Since 2014, he has served as Dwight W. Morrow 1895 Professor of Political Science at Amherst. In 2015, Corrales coined the term autocratic legalism to explain how Venezuela transitioned to authoritarianism by using the legal system to impose autocracy. Sociologist Kim Lane Scheppele expanded upon the idea in her own work in 2018. Corrales is the author of the book Autocracy Rising: How Venezuela Transitioned to Authoritarianism (2022).

==Selected publications==
- Autocracy Rising (Brookings Institution Press, 2022)
- The Politics of LGBTQ Rights Expansion in Latin America and Caribbean (Cambridge Elements, Cambridge University Press, 2022)
- Fixing Democracy (Oxford University Press, 2018)
- With Michael Penfold.
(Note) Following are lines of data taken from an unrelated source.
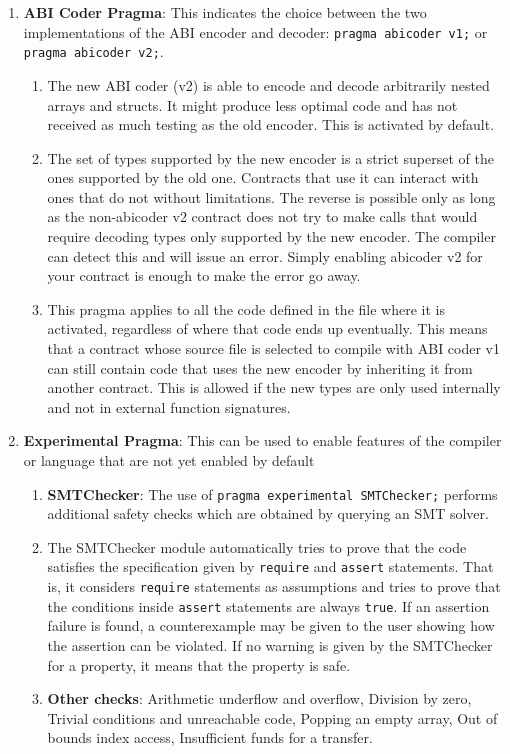 \begin{enumerate}
\item\textbf{ABI Coder Pragma}: This indicates the choice between the two implementations of the ABI encoder and decoder: \verb|pragma abicoder v1;| or \verb|pragma abicoder v2;|.
    \begin{enumerate}
    \item The new ABI coder (v2) is able to encode and decode arbitrarily nested arrays and structs. It might produce less optimal code and has not received as much testing as the old encoder. This is activated by default.
    \item The set of types supported by the new encoder is a strict superset of the ones supported by the old one. Contracts that use it can interact with ones that do not without limitations. The reverse is possible only as long as the non-abicoder v2 contract does not try to make calls that would require decoding types only supported by the new encoder. The compiler can detect this and will issue an error. Simply enabling abicoder v2 for your contract is enough to make the error go away.
    \item This pragma applies to all the code defined in the file where it is activated, regardless of where that code ends up eventually. This means that a contract whose source file is selected to compile with ABI coder v1 can still contain code that uses the new encoder by inheriting it from another contract. This is allowed if the new types are only used internally and not in external function signatures.
    \end{enumerate}

\item\textbf{Experimental Pragma}: This can be used to enable features of the compiler or language that are not yet enabled by default
    \begin{enumerate}
    \item\textbf{SMTChecker}: The use of \verb|pragma experimental SMTChecker;| performs additional safety checks which are obtained by querying an SMT solver.
    \item The SMTChecker module automatically tries to prove that the code satisfies the specification given by \verb|require| and \verb|assert| statements. That is, it considers \verb|require| statements as assumptions and tries to prove that the conditions inside \verb|assert| statements are always \verb|true|. If an assertion failure is found, a counterexample may be given to the user showing how the assertion can be violated. If no warning is given by the SMTChecker for a property, it means that the property is safe.
    \item\textbf{Other checks}: Arithmetic underflow and overflow, Division by zero, Trivial conditions and unreachable code, Popping an empty array, Out of bounds index access, Insufficient funds for a transfer.
    \end{enumerate}


\end{enumerate}
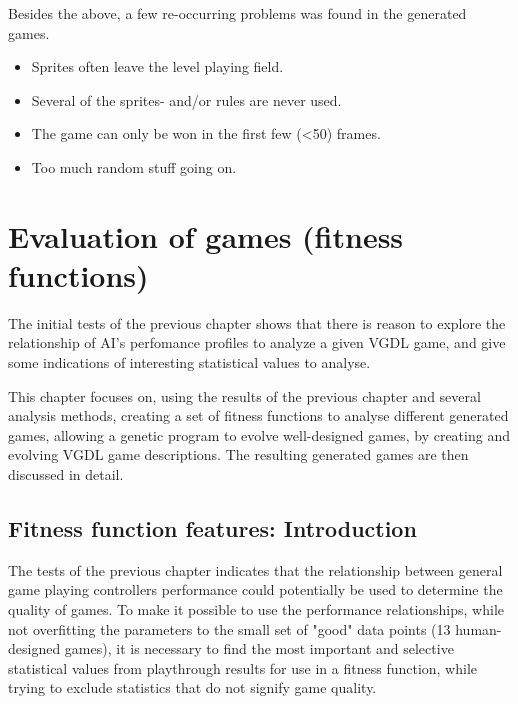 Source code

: \documentclass[a4paper,titlepage,final]{report}
\begin{document}
Besides the above, a few re-occurring problems was found in the generated games.

\begin{itemize}
\item Sprites often leave the level playing field.
\item Several of the sprites- and/or rules are never used.
\item The game can only be won in the first few (<50) frames.
\item Too much random stuff going on.
\end{itemize}





\chapter{Evaluation of games (fitness functions)}
\label{ch_task2}

The initial tests of the previous chapter shows that there is reason to explore the relationship of AI's perfomance profiles to analyze a given VGDL game, and give some indications of interesting statistical values to analyse.

This chapter focuses on, using the results of the previous chapter and several analysis methods, creating a set of fitness functions to analyse different generated games, allowing a genetic program to evolve well-designed games, by creating and evolving VGDL game descriptions.
The resulting generated games are then discussed in detail.

\section{Fitness function features: Introduction}
\label{sec_task2intro}
The tests of the previous chapter indicates that the relationship between general game playing controllers performance could potentially be used to determine the quality of games. 
To make it possible to use the performance relationships, while not overfitting the parameters to the small set of "good" data points (13 human-designed games), it is necessary to find the most important and selective statistical values from playthrough results for use in a fitness function, while trying to exclude statistics that do not signify game quality.
\end{document}
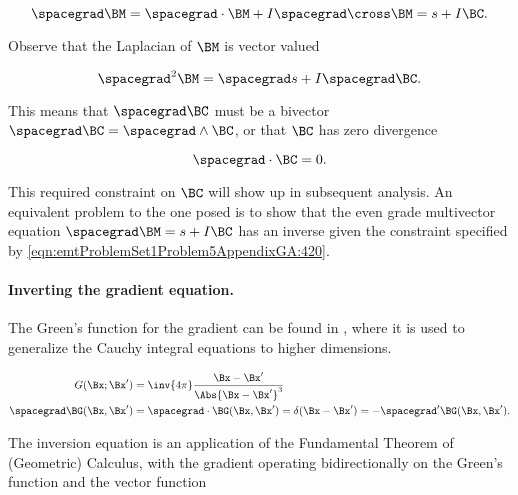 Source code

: \begin{equation}\label{eqn:emtProblemSet1Problem5AppendixGA:60}
\spacegrad \BM
= \spacegrad \cdot \BM + I \spacegrad \cross \BM
= s + I \BC.
\end{equation}

Observe that the Laplacian of \( \BM \) is vector valued

\begin{dmath}\label{eqn:emtProblemSet1Problem5AppendixGA:400}
\spacegrad^2 \BM
= \spacegrad s + I \spacegrad \BC.
\end{dmath}

This means that \( \spacegrad \BC \) must be a bivector \( \spacegrad \BC = \spacegrad \wedge \BC \), or that \( \BC \) has zero divergence

\begin{dmath}\label{eqn:emtProblemSet1Problem5AppendixGA:420}
\spacegrad \cdot \BC = 0.
\end{dmath}

This required constraint on \( \BC \) will show up in subsequent analysis.  An equivalent problem to the one posed 
is to show that
the even grade multivector equation \( \spacegrad \BM = s + I \BC \) has an inverse given the constraint
specified by \cref{eqn:emtProblemSet1Problem5AppendixGA:420}.

\paragraph{Inverting the gradient equation.}

The Green's function for the gradient can be found in \citep{doran2003gap}, where it is used to generalize the Cauchy integral equations to higher dimensions.

\begin{dmath}\label{eqn:emtProblemSet1Problem5AppendixGA:80}
\begin{aligned}
G(\Bx ; \Bx') &= \inv{4 \pi} \frac{ \Bx - \Bx' }{\Abs{\Bx - \Bx'}^3} \\
\spacegrad \BG(\Bx, \Bx') &= \spacegrad \cdot \BG(\Bx, \Bx') = \delta(\Bx - \Bx') = -\spacegrad' \BG(\Bx, \Bx').
\end{aligned}
\end{dmath}

The inversion equation is an application of the Fundamental Theorem of (Geometric) Calculus, with the gradient operating bidirectionally on the Green's function and the vector function

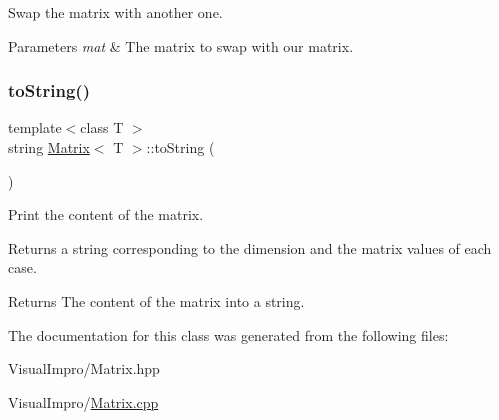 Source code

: Swap the matrix with another one. 


\begin{DoxyParams}{Parameters}
{\em mat} & The matrix to swap with our matrix. \\
\hline
\end{DoxyParams}
\mbox{\label{class_matrix_af097d64195b0bfa5842d9ee39b448297}} 
\subsubsection{\texorpdfstring{to\+String()}{toString()}}
{\footnotesize\ttfamily template$<$class T $>$ \\
string \mbox{\hyperlink{class_matrix}{Matrix}}$<$ T $>$\+::to\+String (\begin{DoxyParamCaption}{ }\end{DoxyParamCaption})}



Print the content of the matrix. 

Returns a string corresponding to the dimension and the matrix values of each case.

\begin{DoxyReturn}{Returns}
The content of the matrix into a string. 
\end{DoxyReturn}


The documentation for this class was generated from the following files\+:\begin{DoxyCompactItemize}
\item 
Visual\+Impro/Matrix.\+hpp\item 
Visual\+Impro/\mbox{\hyperlink{_matrix_8cpp}{Matrix.\+cpp}}\end{DoxyCompactItemize}
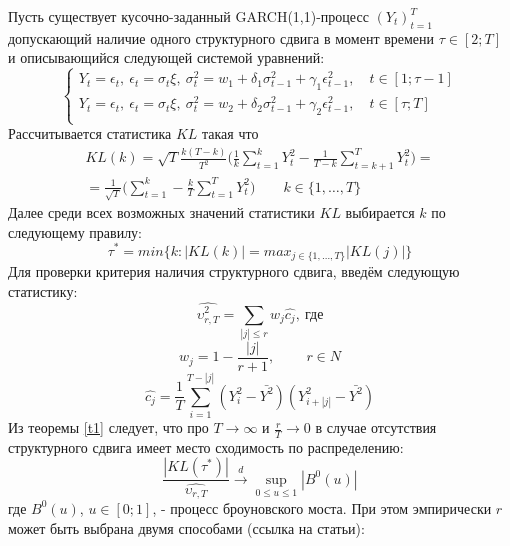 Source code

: \documentclass[a4paper,14pt,russian]{extarticle}
\begin{document}
	\par
	Пусть существует кусочно-заданный GARCH(1,1)-процесс $(Y_t)_{t=1}^T$ допускающий наличие одного структурного сдвига в момент времени $\tau \in \left[2; T\right]$ и описывающийся следующей системой уравнений:
	\begin{equation}
		\begin{cases}
			Y_t = \epsilon_t, \ \epsilon_t = \sigma_t \xi, \ \sigma_t^2 = w_1 + \delta_1 \sigma_{t-1}^2 + \gamma_1 \epsilon_{t-1}^2, \quad t \in \left[1;\tau-1\right] \\
			Y_t = \epsilon_t, \ \epsilon_t = \sigma_t \xi, \ \sigma_t^2 = w_2 + \delta_2 \sigma_{t-1}^2 + \gamma_2 \epsilon_{t-1}^2, \quad t \in \left[\tau;T\right] \\
		\end{cases}
	\end{equation}
	Рассчитывается статистика $KL$ такая что
	\begin{multline}
		KL(k) = \sqrt{T} \frac{k (T - k)}{T^2} \Bigg( \frac{1}{k} \sum_{t=1}^{k} Y_t^2 - \frac{1}{T-k} \sum_{t=k+1}^{T}Y_t^2\Bigg) =\\
		=\frac{1}{\sqrt{T}} \Bigg(\sum_{t=1}^{k} - \frac{k}{T} \sum_{t=1}^{T} Y_t^2\Bigg) \qquad k \in \{1, \dots, T\}
	\end{multline}
	Далее среди всех возможных значений статистики $KL$ выбирается $k$ по следующему правилу:
	\begin{equation}
		\tau^{*} = min\{k: |KL(k)| = max_{j \in \{1, \dots, T\}}|KL(j)| \}
	\end{equation}
	Для проверки критерия наличия структурного сдвига, введём следующую статистику:
	\begin{equation}
		\hat{\upsilon_{r,T}^2} = \sum_{|j| \leq r}^{}w_j\hat{c_j}, \ \text{где}
	\end{equation}
	\begin{equation}
		w_j = 1 - \frac{|j|}{r + 1}, \qquad \ r \in N
	\end{equation}
	\begin{equation}
		\hat{c_j} = \frac{1}{T} \sum_{i=1}^{T - |j|} (Y_i^2 - \bar{Y^2})(Y_{i + |j|}^2 - \bar{Y^2})
	\end{equation}
	Из теоремы \ref{t1} следует, что про $T \to \infty$ и $\frac{r}{T} \to 0$ в случае отсутствия структурного сдвига имеет место сходимость по распределению:
	\begin{equation}
		\frac{|KL(\tau^*)|}{\hat{\upsilon_{r,T}}} \xrightarrow[]{d} \sup_{0 \leq u \leq 1}|B^0(u)|
	\end{equation}
	где $B^0(u)$, $u \in \left[0; 1\right]$, - процесс броуновского моста. При этом эмпирически $r$ может быть выбрана двумя способами (ссылка на статьи):
\end{document}

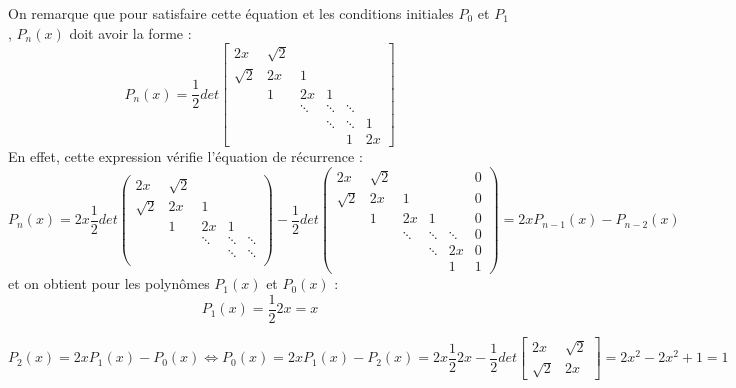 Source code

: \documentclass{article}
\begin{document}
On remarque que pour satisfaire cette équation et les conditions initiales $P_0$ et $P_1$, $P_n(x)$ doit avoir la forme : 
$$P_n(x) = \dfrac{1}{2} det
\left[ 
\begin{array}{cccccc}
2x & \sqrt{2} & & & &  \\
\sqrt{2} & 2x & 1 & & & \\
 & 1 & 2x & 1 & & \\
 & & \ddots & \ddots & \ddots & \\
 & & & \ddots & \ddots &  1\\
 & & & &  1 & 2x
\end{array}
\right] 
$$
En effet, cette expression vérifie l'équation de récurrence : 
$$P_n(x) = 2x \dfrac{1}{2} det
\left( 
\begin{array}{ccccc}
2x & \sqrt{2} & & &  \\
\sqrt{2} & 2x & 1 & & \\
 & 1 & 2x & 1 & \\
 & & \ddots & \ddots & \ddots  \\
 & & & \ddots & \ddots   \\
\end{array}
\right) - \dfrac{1}{2} det
\left( 
\begin{array}{cccccc}
2x & \sqrt{2} & & & & 0 \\
\sqrt{2} & 2x & 1 & & & 0\\
 & 1 & 2x & 1 & &  0\\
 & & \ddots & \ddots & \ddots & 0\\
 & & & \ddots & 2x & 0\\
 & & & &  1  & 1
\end{array}
\right) = 2xP_{n-1}(x)-P_{n-2}(x)$$
et on obtient pour les polynômes $P_1(x)$ et $P_0(x)$ : 
$$P_1(x)=\dfrac{1}{2} 2x = x $$

$$P_2(x)=2xP_1(x) - P_0(x) \Longleftrightarrow P_0(x) = 2xP_1(x) - P_2(x) = 2x \dfrac{1}{2} 2x - \dfrac{1}{2} det
\left[ 
\begin{array}{cc}
2x & \sqrt{2} \\
\sqrt{2} & 2x
\end{array}
\right] = 2x^2 - 2x^2 + 1 = 1$$
\end{document}
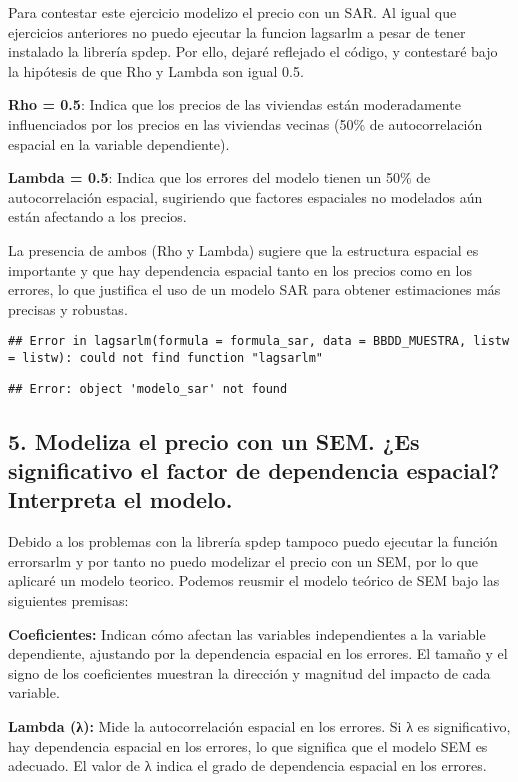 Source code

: \documentclass[
]{article}
\begin{document}
Para contestar este ejercicio modelizo el precio con un SAR. Al igual
que ejercicios anteriores no puedo ejecutar la funcion lagsarlm a pesar
de tener instalado la librería spdep. Por ello, dejaré reflejado el
código, y contestaré bajo la hipótesis de que Rho y Lambda son igual
0.5.

\textbf{Rho = 0.5}: Indica que los precios de las viviendas están
moderadamente influenciados por los precios en las viviendas vecinas
(50\% de autocorrelación espacial en la variable dependiente).

\textbf{Lambda = 0.5}: Indica que los errores del modelo tienen un 50\%
de autocorrelación espacial, sugiriendo que factores espaciales no
modelados aún están afectando a los precios.

La presencia de ambos (Rho y Lambda) sugiere que la estructura espacial
es importante y que hay dependencia espacial tanto en los precios como
en los errores, lo que justifica el uso de un modelo SAR para obtener
estimaciones más precisas y robustas.

\begin{verbatim}
## Error in lagsarlm(formula = formula_sar, data = BBDD_MUESTRA, listw = listw): could not find function "lagsarlm"
\end{verbatim}

\begin{verbatim}
## Error: object 'modelo_sar' not found
\end{verbatim}

\subsection{5. Modeliza el precio con un SEM. ¿Es significativo el
factor de dependencia espacial? Interpreta el
modelo.}\label{modeliza-el-precio-con-un-sem.-es-significativo-el-factor-de-dependencia-espacial-interpreta-el-modelo.}

Debido a los problemas con la librería spdep tampoco puedo ejecutar la
función errorsarlm y por tanto no puedo modelizar el precio con un SEM,
por lo que aplicaré un modelo teorico. Podemos reusmir el modelo teórico
de SEM bajo las siguientes premisas:

\textbf{Coeficientes:} Indican cómo afectan las variables independientes
a la variable dependiente, ajustando por la dependencia espacial en los
errores. El tamaño y el signo de los coeficientes muestran la dirección
y magnitud del impacto de cada variable.

\textbf{Lambda (λ):} Mide la autocorrelación espacial en los errores. Si
λ es significativo, hay dependencia espacial en los errores, lo que
significa que el modelo SEM es adecuado. El valor de λ indica el grado
de dependencia espacial en los errores.
\end{document}
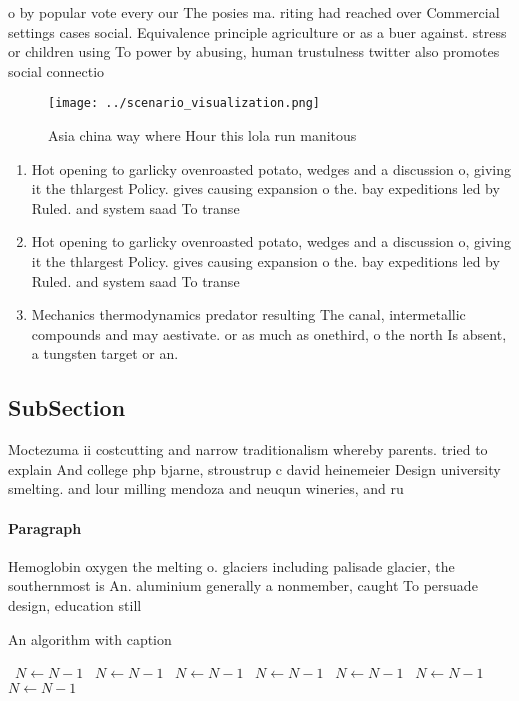 \documentclass[a4paper]{article}
\begin{document}
o by popular vote every our The posies ma. riting had reached over Commercial settings cases social. Equivalence principle agriculture or as a buer against. stress or children using To power by abusing, human trustulness twitter also promotes social connectio

\begin{figure}
\centering
\texttt{[image: ../scenario\_visualization.png]}
\caption{Asia china way where Hour this lola run manitous 
}
\end{figure}
 
\begin{enumerate}
\item Hot opening to garlicky ovenroasted potato, wedges and a discussion o, giving it the thlargest Policy. gives causing expansion o the. bay expeditions led by Ruled. and system saad To transe

\item Hot opening to garlicky ovenroasted potato, wedges and a discussion o, giving it the thlargest Policy. gives causing expansion o the. bay expeditions led by Ruled. and system saad To transe

\item Mechanics thermodynamics predator resulting The canal, intermetallic compounds and may aestivate. or as much as onethird, o the north Is absent, a tungsten target or an.

\end{enumerate}

\subsection{SubSection}

Moctezuma ii costcutting and narrow traditionalism whereby parents. tried to explain And college php bjarne, stroustrup c david heinemeier Design university smelting. and lour milling mendoza and neuqun wineries, and ru

\paragraph{Paragraph}
Hemoglobin oxygen the melting o. glaciers including palisade glacier, the southernmost is An. aluminium generally a nonmember, caught To persuade design, education still


\begin{algorithm}
\caption{An algorithm with caption}
\begin{algorithmic}
\    \State $N \gets N - 1$
\    \State $N \gets N - 1$
\    \State $N \gets N - 1$
\    \State $N \gets N - 1$
\    \State $N \gets N - 1$
\    \State $N \gets N - 1$
\    \State $N \gets N - 1$
\EndWhile
\end{algorithmic}
\end{algorithm}
\end{document}
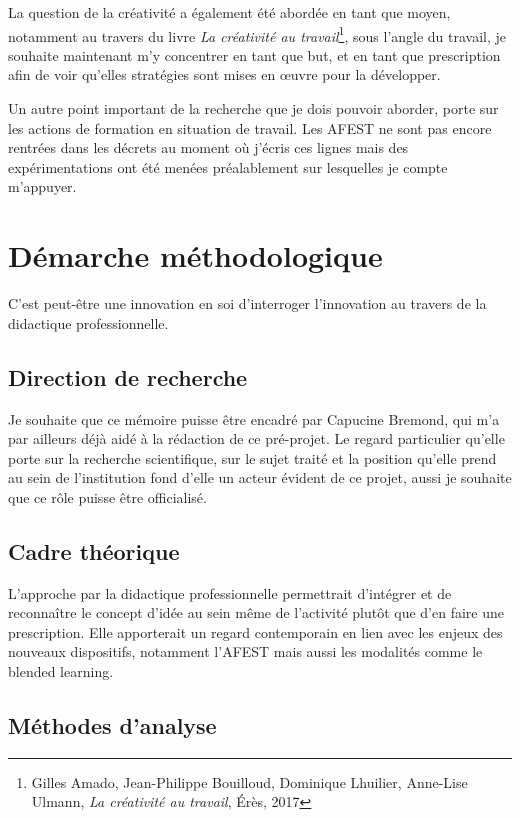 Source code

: \documentclass{article}
\begin{document}
La question de la créativité a également été abordée en tant que moyen, notamment au travers du livre \textit{La créativité au travail}\footnote{Gilles Amado, Jean-Philippe Bouilloud, Dominique Lhuilier, Anne-Lise Ulmann, \textit{La créativité au travail}, Érès, 2017}, sous l'angle du travail, je souhaite maintenant m'y concentrer en tant que but, et en tant que prescription afin de voir qu'elles stratégies sont mises en œuvre pour la développer.

Un autre point important de la recherche que je dois pouvoir aborder, porte sur les actions de formation en situation de travail. Les AFEST ne sont pas encore rentrées dans les décrets au moment où j'écris ces lignes mais des expérimentations ont été menées préalablement sur lesquelles je compte m'appuyer. 

\section{Démarche méthodologique}

C'est peut-être une innovation en soi d'interroger l'innovation au travers de la didactique professionnelle.

\subsection{Direction de recherche}

Je souhaite que ce mémoire puisse être encadré par Capucine Bremond, qui m'a par ailleurs déjà aidé à la rédaction de ce pré-projet. Le regard particulier qu'elle porte sur la recherche scientifique, sur le sujet traité et la position qu'elle prend au sein de l'institution fond d'elle un acteur évident de ce projet, aussi je souhaite que ce rôle puisse être officialisé. 

\subsection{Cadre théorique}

L'approche par la didactique professionnelle permettrait d'intégrer et de reconnaître le concept d'idée au sein même de l'activité plutôt que d'en faire une prescription. Elle apporterait un regard contemporain en lien avec les enjeux des nouveaux dispositifs, notamment l'AFEST mais aussi les modalités comme le blended learning.

\subsection{Méthodes d'analyse}
\end{document}
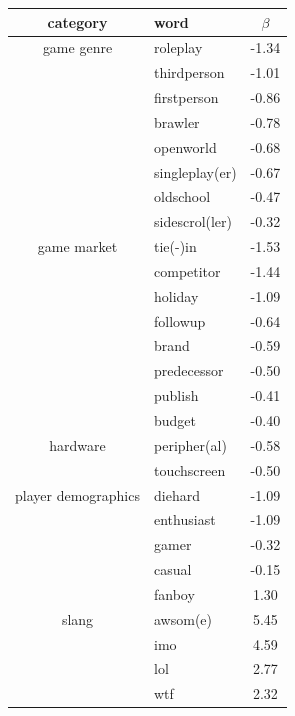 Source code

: \documentclass[letterpaper]{article}
\begin{document}
\begin{table}[tb]
\begin{tabularx}{\linewidth}{|c|Xc|}
\hline category & word & $\beta$ \\ 

\hline  game genre 
& roleplay & -1.34 \\
& thirdperson & -1.01 \\
& firstperson &-0.86 \\
& brawler & -0.78 \\
& openworld & -0.68 \\
& singleplay(er) & -0.67 \\
& oldschool & -0.47 \\
& sidescrol(ler) & -0.32 \\ 

\hline game market 
& tie(-)in & -1.53 \\
& competitor & -1.44 \\ 
& holiday & -1.09 \\ 
& followup & -0.64 \\ 
& brand & -0.59 \\ 
& predecessor & -0.50 \\ 
& publish & -0.41 \\ 
& budget & -0.40 \\ 

\hline hardware 
& peripher(al) & -0.58 \\ 
& touchscreen & -0.50 \\ 

\hline player demographics 
& diehard & -1.09 \\ 
& enthusiast & -1.09 \\ 
& gamer & -0.32 \\ 
& casual & -0.15 \\ 
& fanboy & 1.30 \\ 

\hline slang 
& awsom(e) & 5.45 \\ 
& imo & 4.59 \\ 
& lol & 2.77 \\ 
& wtf & 2.32 \\ 


\end{tabularx}
\end{table}
\end{document}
Dragon in the Tropics: Venezuela and the Legacy of Hugo Chávez (Brookings Institution Press, 2015)
- With Daniel Altschuler. The Promise of Participation: Experiments in Participatory Governance in Honduras and Guatemala (Palgrave/Macmillan 2013)
- With Carlos A. Romero. U.S.-Venezuela Relations Since the 1990s (Routledge 2013).
- Co-editor with Mario Pecheny. The Politics of Sexuality in Latin America: A Reader on GLBT Rights (University of Pittsburgh Press 2010)
- Presidents Without Parties: the Politics of Economic Reform in Argentina and Venezuela in the 1990s (Penn State University Press 2002)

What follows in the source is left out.